=== Instructions for the task ===
Within the records below is a range that opens at the line with "More work is" and closes at the line with "The biggest takeaway". Return that range word for word, both ends included, and only that range.

=== Source data ===
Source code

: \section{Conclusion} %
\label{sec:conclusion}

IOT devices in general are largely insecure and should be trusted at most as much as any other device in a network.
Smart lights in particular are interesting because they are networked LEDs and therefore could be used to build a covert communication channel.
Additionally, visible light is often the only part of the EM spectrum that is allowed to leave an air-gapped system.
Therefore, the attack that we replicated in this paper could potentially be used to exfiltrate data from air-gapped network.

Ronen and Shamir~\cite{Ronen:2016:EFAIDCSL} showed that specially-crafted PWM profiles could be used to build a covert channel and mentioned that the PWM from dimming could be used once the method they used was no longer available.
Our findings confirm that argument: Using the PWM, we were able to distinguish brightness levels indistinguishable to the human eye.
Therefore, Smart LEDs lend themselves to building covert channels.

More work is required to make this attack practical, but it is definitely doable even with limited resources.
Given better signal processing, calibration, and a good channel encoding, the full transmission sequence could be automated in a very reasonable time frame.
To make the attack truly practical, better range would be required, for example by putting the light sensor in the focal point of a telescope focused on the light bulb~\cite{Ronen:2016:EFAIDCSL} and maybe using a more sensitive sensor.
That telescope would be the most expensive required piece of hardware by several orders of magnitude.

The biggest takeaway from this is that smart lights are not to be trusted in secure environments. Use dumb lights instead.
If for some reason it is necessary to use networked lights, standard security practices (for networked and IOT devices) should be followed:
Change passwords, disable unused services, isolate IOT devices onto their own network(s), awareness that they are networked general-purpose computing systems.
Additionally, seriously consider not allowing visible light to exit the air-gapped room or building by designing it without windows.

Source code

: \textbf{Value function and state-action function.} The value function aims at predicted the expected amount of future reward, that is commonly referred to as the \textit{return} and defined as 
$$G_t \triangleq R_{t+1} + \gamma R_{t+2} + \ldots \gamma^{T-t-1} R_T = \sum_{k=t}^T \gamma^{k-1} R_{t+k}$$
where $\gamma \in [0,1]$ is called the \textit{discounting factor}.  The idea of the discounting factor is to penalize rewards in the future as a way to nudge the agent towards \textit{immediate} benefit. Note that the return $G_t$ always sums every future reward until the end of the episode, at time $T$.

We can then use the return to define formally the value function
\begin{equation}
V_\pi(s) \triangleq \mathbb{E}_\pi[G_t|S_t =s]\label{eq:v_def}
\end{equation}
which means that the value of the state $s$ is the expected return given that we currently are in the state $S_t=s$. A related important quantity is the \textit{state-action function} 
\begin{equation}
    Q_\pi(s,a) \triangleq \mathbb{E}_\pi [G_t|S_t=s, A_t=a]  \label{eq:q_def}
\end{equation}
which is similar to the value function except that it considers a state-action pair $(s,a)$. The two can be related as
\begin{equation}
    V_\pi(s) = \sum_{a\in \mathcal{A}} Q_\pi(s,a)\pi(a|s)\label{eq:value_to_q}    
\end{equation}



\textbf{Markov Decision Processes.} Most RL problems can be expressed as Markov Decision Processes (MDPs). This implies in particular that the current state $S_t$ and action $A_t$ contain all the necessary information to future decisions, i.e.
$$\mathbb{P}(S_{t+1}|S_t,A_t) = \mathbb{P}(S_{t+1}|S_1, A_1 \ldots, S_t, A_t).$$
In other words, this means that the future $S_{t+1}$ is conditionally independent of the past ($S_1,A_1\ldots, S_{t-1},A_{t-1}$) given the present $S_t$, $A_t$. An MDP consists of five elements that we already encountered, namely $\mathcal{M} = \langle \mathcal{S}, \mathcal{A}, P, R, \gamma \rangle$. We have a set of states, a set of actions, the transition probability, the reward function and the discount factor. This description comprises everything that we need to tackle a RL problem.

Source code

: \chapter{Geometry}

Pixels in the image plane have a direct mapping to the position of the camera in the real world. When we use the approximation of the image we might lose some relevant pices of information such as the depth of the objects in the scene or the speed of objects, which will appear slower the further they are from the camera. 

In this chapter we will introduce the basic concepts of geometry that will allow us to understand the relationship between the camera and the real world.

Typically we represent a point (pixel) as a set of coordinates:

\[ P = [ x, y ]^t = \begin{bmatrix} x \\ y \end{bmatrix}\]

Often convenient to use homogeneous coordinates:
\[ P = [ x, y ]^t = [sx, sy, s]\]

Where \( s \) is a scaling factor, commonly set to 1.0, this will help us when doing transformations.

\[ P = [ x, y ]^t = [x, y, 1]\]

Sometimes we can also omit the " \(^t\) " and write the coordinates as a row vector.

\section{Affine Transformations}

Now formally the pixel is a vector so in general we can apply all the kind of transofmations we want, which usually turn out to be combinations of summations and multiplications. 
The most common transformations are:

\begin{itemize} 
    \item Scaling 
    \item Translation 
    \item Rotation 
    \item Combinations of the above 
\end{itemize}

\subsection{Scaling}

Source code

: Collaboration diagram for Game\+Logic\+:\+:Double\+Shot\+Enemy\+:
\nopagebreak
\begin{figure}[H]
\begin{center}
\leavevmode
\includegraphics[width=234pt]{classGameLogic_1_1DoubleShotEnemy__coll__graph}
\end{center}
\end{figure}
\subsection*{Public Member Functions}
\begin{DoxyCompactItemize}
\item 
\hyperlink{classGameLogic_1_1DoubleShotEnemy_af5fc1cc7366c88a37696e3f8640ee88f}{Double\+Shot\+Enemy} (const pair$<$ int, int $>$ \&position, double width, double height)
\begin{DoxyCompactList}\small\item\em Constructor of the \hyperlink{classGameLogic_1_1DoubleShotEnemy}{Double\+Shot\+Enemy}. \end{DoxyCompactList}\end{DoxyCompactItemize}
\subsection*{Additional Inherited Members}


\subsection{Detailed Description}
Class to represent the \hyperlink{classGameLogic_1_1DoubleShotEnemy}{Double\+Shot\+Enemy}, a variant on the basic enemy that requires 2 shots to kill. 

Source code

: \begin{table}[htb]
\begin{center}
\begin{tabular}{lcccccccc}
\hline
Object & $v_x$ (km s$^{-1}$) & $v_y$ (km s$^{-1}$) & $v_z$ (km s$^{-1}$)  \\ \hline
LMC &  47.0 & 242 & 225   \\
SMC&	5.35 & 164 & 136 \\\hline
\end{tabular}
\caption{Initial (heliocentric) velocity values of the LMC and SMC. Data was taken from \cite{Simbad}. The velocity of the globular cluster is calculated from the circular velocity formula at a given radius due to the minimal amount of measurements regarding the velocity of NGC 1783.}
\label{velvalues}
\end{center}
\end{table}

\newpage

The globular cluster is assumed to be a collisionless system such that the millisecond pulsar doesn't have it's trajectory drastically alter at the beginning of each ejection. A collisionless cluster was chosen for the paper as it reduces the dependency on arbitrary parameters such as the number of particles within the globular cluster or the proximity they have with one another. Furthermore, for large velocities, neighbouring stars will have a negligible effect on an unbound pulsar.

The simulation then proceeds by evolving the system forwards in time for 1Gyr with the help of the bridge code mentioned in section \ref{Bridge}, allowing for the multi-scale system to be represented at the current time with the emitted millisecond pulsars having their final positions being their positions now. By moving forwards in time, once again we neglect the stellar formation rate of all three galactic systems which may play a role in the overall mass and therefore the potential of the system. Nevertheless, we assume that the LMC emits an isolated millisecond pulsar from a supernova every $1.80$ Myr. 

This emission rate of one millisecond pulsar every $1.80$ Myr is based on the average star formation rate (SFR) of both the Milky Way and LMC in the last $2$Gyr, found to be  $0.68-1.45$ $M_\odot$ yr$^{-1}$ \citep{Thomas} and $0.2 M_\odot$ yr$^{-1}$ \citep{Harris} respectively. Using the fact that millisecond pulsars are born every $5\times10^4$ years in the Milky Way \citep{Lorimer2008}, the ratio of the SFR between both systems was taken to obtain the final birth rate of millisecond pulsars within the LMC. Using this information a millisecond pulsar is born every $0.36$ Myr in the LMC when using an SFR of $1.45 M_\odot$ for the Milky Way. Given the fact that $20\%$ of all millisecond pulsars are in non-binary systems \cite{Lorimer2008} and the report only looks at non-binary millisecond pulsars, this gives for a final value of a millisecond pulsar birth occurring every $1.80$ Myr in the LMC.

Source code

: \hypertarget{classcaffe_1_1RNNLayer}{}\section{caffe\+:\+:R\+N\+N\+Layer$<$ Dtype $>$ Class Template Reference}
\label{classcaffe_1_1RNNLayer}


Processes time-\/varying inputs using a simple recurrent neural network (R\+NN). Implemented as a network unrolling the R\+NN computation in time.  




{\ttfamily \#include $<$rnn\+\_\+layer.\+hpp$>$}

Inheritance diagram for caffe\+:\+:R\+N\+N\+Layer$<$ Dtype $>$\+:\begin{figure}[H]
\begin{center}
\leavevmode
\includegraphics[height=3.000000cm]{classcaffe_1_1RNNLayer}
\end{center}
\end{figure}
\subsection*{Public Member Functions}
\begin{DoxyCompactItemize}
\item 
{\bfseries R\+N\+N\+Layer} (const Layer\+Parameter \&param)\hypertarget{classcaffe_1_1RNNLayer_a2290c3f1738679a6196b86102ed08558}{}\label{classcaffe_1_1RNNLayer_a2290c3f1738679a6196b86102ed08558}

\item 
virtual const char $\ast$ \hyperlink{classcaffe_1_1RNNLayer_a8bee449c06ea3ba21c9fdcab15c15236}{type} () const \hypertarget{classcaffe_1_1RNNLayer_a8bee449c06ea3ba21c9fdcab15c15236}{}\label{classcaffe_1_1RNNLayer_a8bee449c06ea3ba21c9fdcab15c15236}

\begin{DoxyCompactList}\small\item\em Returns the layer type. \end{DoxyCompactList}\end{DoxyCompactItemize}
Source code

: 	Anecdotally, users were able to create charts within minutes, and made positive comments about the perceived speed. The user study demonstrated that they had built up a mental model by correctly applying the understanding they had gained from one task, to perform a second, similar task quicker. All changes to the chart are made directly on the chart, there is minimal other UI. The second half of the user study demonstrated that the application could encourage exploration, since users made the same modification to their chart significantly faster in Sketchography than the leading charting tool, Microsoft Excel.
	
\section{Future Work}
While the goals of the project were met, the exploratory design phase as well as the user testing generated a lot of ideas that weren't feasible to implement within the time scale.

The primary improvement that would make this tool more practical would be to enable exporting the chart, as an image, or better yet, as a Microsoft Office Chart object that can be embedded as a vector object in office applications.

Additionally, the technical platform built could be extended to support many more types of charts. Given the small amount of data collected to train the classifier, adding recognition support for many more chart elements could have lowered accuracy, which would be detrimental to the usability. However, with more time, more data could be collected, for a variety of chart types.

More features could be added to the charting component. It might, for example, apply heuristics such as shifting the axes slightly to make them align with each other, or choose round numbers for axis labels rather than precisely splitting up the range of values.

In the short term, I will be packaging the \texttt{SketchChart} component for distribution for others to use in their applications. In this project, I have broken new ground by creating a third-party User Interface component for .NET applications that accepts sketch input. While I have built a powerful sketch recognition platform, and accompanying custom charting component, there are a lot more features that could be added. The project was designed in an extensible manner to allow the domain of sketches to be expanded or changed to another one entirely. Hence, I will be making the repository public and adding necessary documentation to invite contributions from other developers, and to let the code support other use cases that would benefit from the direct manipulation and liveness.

=== Output below ===
More work is required to make this attack practical, but it is definitely doable even with limited resources.
Given better signal processing, calibration, and a good channel encoding, the full transmission sequence could be automated in a very reasonable time frame.
To make the attack truly practical, better range would be required, for example by putting the light sensor in the focal point of a telescope focused on the light bulb~\cite{Ronen:2016:EFAIDCSL} and maybe using a more sensitive sensor.
That telescope would be the most expensive required piece of hardware by several orders of magnitude.

The biggest takeaway from this is that smart lights are not to be trusted in secure environments. Use dumb lights instead.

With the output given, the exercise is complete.